日本での消費税の軽減税率騒ぎを聴き知るに及んで、心底がっかりしてしまった。
税金をどこにどれくらい払わせるかは、善政を心がける政治家にとっては最重要課題の一つである。会計士的な考えで、処理可能な問題ではまったくない。国の安全保障と同じで、立法と行政の双方が真剣に取り組む価値は充分にある。
にもかかわらず、主食の米飯とおかずのコロッケの税率をめぐるチマチマした話を聴かされては絶望するしかない。その結果は明らかで、もはや相当な程度に国民を絶望させている、政治と政治家の矮小化のさらなる進行以外にはない。
政府も、それを助ける省庁も、またそれを法制化する義務を負っている国会議員も、選挙を視界に入れての対策などというケチな考えではなく、国家の根幹を決める仕事をしているのだという、気概をもってほしいと思うのは求めすぎであろうか。

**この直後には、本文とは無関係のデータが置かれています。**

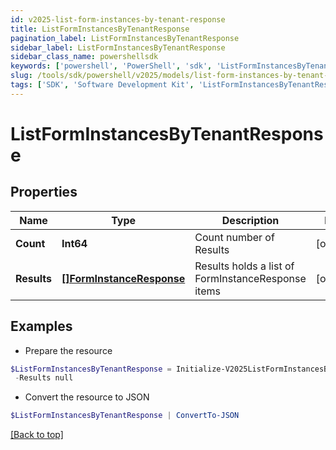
```yaml
---
id: v2025-list-form-instances-by-tenant-response
title: ListFormInstancesByTenantResponse
pagination_label: ListFormInstancesByTenantResponse
sidebar_label: ListFormInstancesByTenantResponse
sidebar_class_name: powershellsdk
keywords: ['powershell', 'PowerShell', 'sdk', 'ListFormInstancesByTenantResponse', 'V2025ListFormInstancesByTenantResponse'] 
slug: /tools/sdk/powershell/v2025/models/list-form-instances-by-tenant-response
tags: ['SDK', 'Software Development Kit', 'ListFormInstancesByTenantResponse', 'V2025ListFormInstancesByTenantResponse']
---
```



# ListFormInstancesByTenantResponse

## Properties

Name | Type | Description | Notes
------------ | ------------- | ------------- | -------------
**Count** | **Int64** | Count number of Results | [optional] 
**Results** | [**[]FormInstanceResponse**](form-instance-response) | Results holds a list of FormInstanceResponse items | [optional] 

## Examples

- Prepare the resource
```powershell
$ListFormInstancesByTenantResponse = Initialize-V2025ListFormInstancesByTenantResponse  -Count 1 `
 -Results null
```

- Convert the resource to JSON
```powershell
$ListFormInstancesByTenantResponse | ConvertTo-JSON
```


[[Back to top]](#)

イタリアの消費税率は二十二パーセントという、非人間的な水準にある。かくも高率となれば、軽減税率も存在する。対象品目には、生鮮食品に加えて新聞や雑誌や書籍も入っている。それで税率を低く押さえた効果のほうだが、食品は少しはあるのかもしれないが、それ以外はすべて無し。新聞も雑誌も書籍も売れ行きは落ちる一方で、テレビの視聴率も落ちているから、これはもうイタリア人が、食料は胃のための必需品でも新聞・雑誌・書籍は頭脳のための必需品、と思わなくなったのだから、消費税を少しぐらい低くしても効果はないのだ。そのうえ、軽減税率対象外の品目をあつかう納税者たちが、脱税に熱をあげるというおまけまでがついた。脱税摘発に要する人と費用を考えれば、軽減税率とは良策だろうか。
それよりも、「税とは政治」との考えに立ち、ある地方は消費税十パーセントでも他の地方はその半額、という政策も有りではないかと思うのだが。
歴史に学べ、などとは言いたくない。だが昔の人には、次のような例もある。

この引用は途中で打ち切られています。